DATA FOR THIS TASK section start
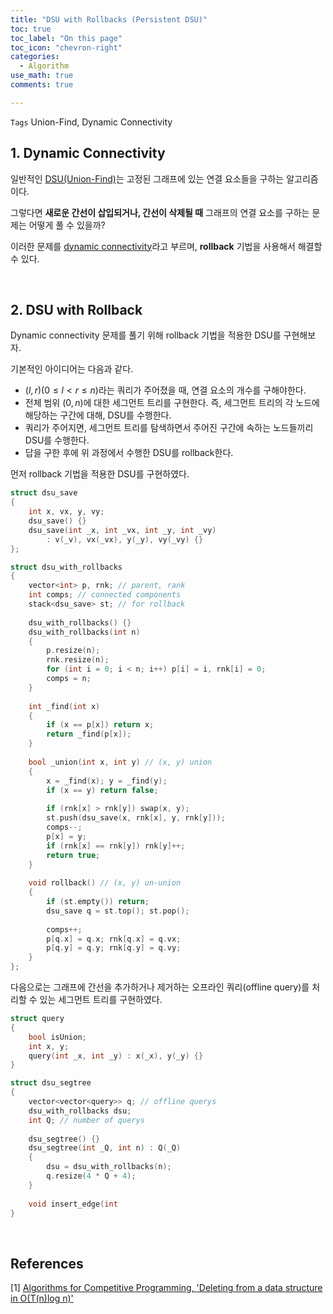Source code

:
 ```yaml
---
title: "DSU with Rollbacks (Persistent DSU)"
toc: true
toc_label: "On this page"
toc_icon: "chevron-right"
categories:    
  - Algorithm
use_math: true
comments: true

---
```


`Tags` Union-Find, Dynamic Connectivity

## 1. Dynamic Connectivity

일반적인 [DSU(Union-Find)](https://damo1924.github.io/algorithm/UnionFind/)는 고정된 그래프에 있는 연결 요소들을 구하는 알고리즘이다.

그렇다면 **새로운 간선이 삽입되거나, 간선이 삭제될 때** 그래프의 연결 요소를 구하는 문제는 어떻게 풀 수 있을까?

이러한 문제를 [dynamic connectivity](https://en.m.wikipedia.org/wiki/Dynamic_connectivity)라고 부르며, **rollback** 기법을 사용해서 해결할 수 있다.

<br/>

## 2. DSU with Rollback

Dynamic connectivity 문제를 풀기 위해 rollback 기법을 적용한 DSU를 구현해보자.

기본적인 아이디어는 다음과 같다.

- $(l, r)$($0 \leq l < r \leq n$)라는 쿼리가 주어졌을 때, 연결 요소의 개수를 구해야한다.
- 전체 범위 $(0, n)$에 대한 세그먼트 트리를 구현한다. 즉, 세그먼트 트리의 각 노드에 해당하는 구간에 대해, DSU를 수행한다.
- 쿼리가 주어지면, 세그먼트 트리를 탐색하면서 주어진 구간에 속하는 노드들끼리 DSU를 수행한다.
- 답을 구한 후에 위 과정에서 수행한 DSU를 rollback한다.

먼저 rollback 기법을 적용한 DSU를 구현하였다.

```cpp
struct dsu_save
{
    int x, vx, y, vy;
    dsu_save() {}
    dsu_save(int _x, int _vx, int _y, int _vy)
        : v(_v), vx(_vx), y(_y), vy(_vy) {}
};

struct dsu_with_rollbacks
{
    vector<int> p, rnk; // parent, rank
    int comps; // connected components
    stack<dsu_save> st; // for rollback
    
    dsu_with_rollbacks() {}
    dsu_with_rollbacks(int n)
    {
        p.resize(n);
        rnk.resize(n);
        for (int i = 0; i < n; i++) p[i] = i, rnk[i] = 0;
        comps = n;
    }
    
    int _find(int x)
    {
        if (x == p[x]) return x;
        return _find(p[x]);
    }
    
    bool _union(int x, int y) // (x, y) union
    {
        x = _find(x); y = _find(y);
        if (x == y) return false;
        
        if (rnk[x] > rnk[y]) swap(x, y);
        st.push(dsu_save(x, rnk[x], y, rnk[y]));
        comps--;
        p[x] = y;
        if (rnk[x] == rnk[y]) rnk[y]++;
        return true;
    }
    
    void rollback() // (x, y) un-union
    {
        if (st.empty()) return;
        dsu_save q = st.top(); st.pop();
        
        comps++;
        p[q.x] = q.x; rnk[q.x] = q.vx;
        p[q.y] = q.y; rnk[q.y] = q.vy;
    }
};
```

다음으로는 그래프에 간선을 추가하거나 제거하는 오프라인 쿼리(offline query)를 처리할 수 있는 세그먼트 트리를 구현하였다.

```cpp
struct query
{
    bool isUnion;
    int x, y;
    query(int _x, int _y) : x(_x), y(_y) {}
}

struct dsu_segtree
{
    vector<vector<query>> q; // offline querys
    dsu_with_rollbacks dsu;
    int Q; // number of querys
    
    dsu_segtree() {}
    dsu_segtree(int _Q, int n) : Q(_Q)
    {
        dsu = dsu_with_rollbacks(n);
        q.resize(4 * Q + 4);
    }
    
    void insert_edge(int 
}
```

<br/>

## References

[1] [Algorithms for Competitive Programming, 'Deleting from a data structure in O(T(n)log n)'](https://cp-algorithms.com/data_structures/deleting_in_log_n.html)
DATA FOR THIS TASK section end
> **INSTRUCTIONS TO FOLLOW**: Would you copy out the data exactly, leaving every picture out?

> **EXERCISE OUTPUT**:
Source code

:
 ```yaml
---
title: "DSU with Rollbacks (Persistent DSU)"
toc: true
toc_label: "On this page"
toc_icon: "chevron-right"
categories:    
  - Algorithm
use_math: true
comments: true

---
```


`Tags` Union-Find, Dynamic Connectivity

## 1. Dynamic Connectivity

일반적인 [DSU(Union-Find)](https://damo1924.github.io/algorithm/UnionFind/)는 고정된 그래프에 있는 연결 요소들을 구하는 알고리즘이다.

그렇다면 **새로운 간선이 삽입되거나, 간선이 삭제될 때** 그래프의 연결 요소를 구하는 문제는 어떻게 풀 수 있을까?

이러한 문제를 [dynamic connectivity](https://en.m.wikipedia.org/wiki/Dynamic_connectivity)라고 부르며, **rollback** 기법을 사용해서 해결할 수 있다.

<br/>

## 2. DSU with Rollback

Dynamic connectivity 문제를 풀기 위해 rollback 기법을 적용한 DSU를 구현해보자.

기본적인 아이디어는 다음과 같다.

- $(l, r)$($0 \leq l < r \leq n$)라는 쿼리가 주어졌을 때, 연결 요소의 개수를 구해야한다.
- 전체 범위 $(0, n)$에 대한 세그먼트 트리를 구현한다. 즉, 세그먼트 트리의 각 노드에 해당하는 구간에 대해, DSU를 수행한다.
- 쿼리가 주어지면, 세그먼트 트리를 탐색하면서 주어진 구간에 속하는 노드들끼리 DSU를 수행한다.
- 답을 구한 후에 위 과정에서 수행한 DSU를 rollback한다.

먼저 rollback 기법을 적용한 DSU를 구현하였다.

```cpp
struct dsu_save
{
    int x, vx, y, vy;
    dsu_save() {}
    dsu_save(int _x, int _vx, int _y, int _vy)
        : v(_v), vx(_vx), y(_y), vy(_vy) {}
};

struct dsu_with_rollbacks
{
    vector<int> p, rnk; // parent, rank
    int comps; // connected components
    stack<dsu_save> st; // for rollback
    
    dsu_with_rollbacks() {}
    dsu_with_rollbacks(int n)
    {
        p.resize(n);
        rnk.resize(n);
        for (int i = 0; i < n; i++) p[i] = i, rnk[i] = 0;
        comps = n;
    }
    
    int _find(int x)
    {
        if (x == p[x]) return x;
        return _find(p[x]);
    }
    
    bool _union(int x, int y) // (x, y) union
    {
        x = _find(x); y = _find(y);
        if (x == y) return false;
        
        if (rnk[x] > rnk[y]) swap(x, y);
        st.push(dsu_save(x, rnk[x], y, rnk[y]));
        comps--;
        p[x] = y;
        if (rnk[x] == rnk[y]) rnk[y]++;
        return true;
    }
    
    void rollback() // (x, y) un-union
    {
        if (st.empty()) return;
        dsu_save q = st.top(); st.pop();
        
        comps++;
        p[q.x] = q.x; rnk[q.x] = q.vx;
        p[q.y] = q.y; rnk[q.y] = q.vy;
    }
};
```

다음으로는 그래프에 간선을 추가하거나 제거하는 오프라인 쿼리(offline query)를 처리할 수 있는 세그먼트 트리를 구현하였다.

```cpp
struct query
{
    bool isUnion;
    int x, y;
    query(int _x, int _y) : x(_x), y(_y) {}
}

struct dsu_segtree
{
    vector<vector<query>> q; // offline querys
    dsu_with_rollbacks dsu;
    int Q; // number of querys
    
    dsu_segtree() {}
    dsu_segtree(int _Q, int n) : Q(_Q)
    {
        dsu = dsu_with_rollbacks(n);
        q.resize(4 * Q + 4);
    }
    
    void insert_edge(int 
}
```

<br/>

## References

[1] [Algorithms for Competitive Programming, 'Deleting from a data structure in O(T(n)log n)'](https://cp-algorithms.com/data_structures/deleting_in_log_n.html)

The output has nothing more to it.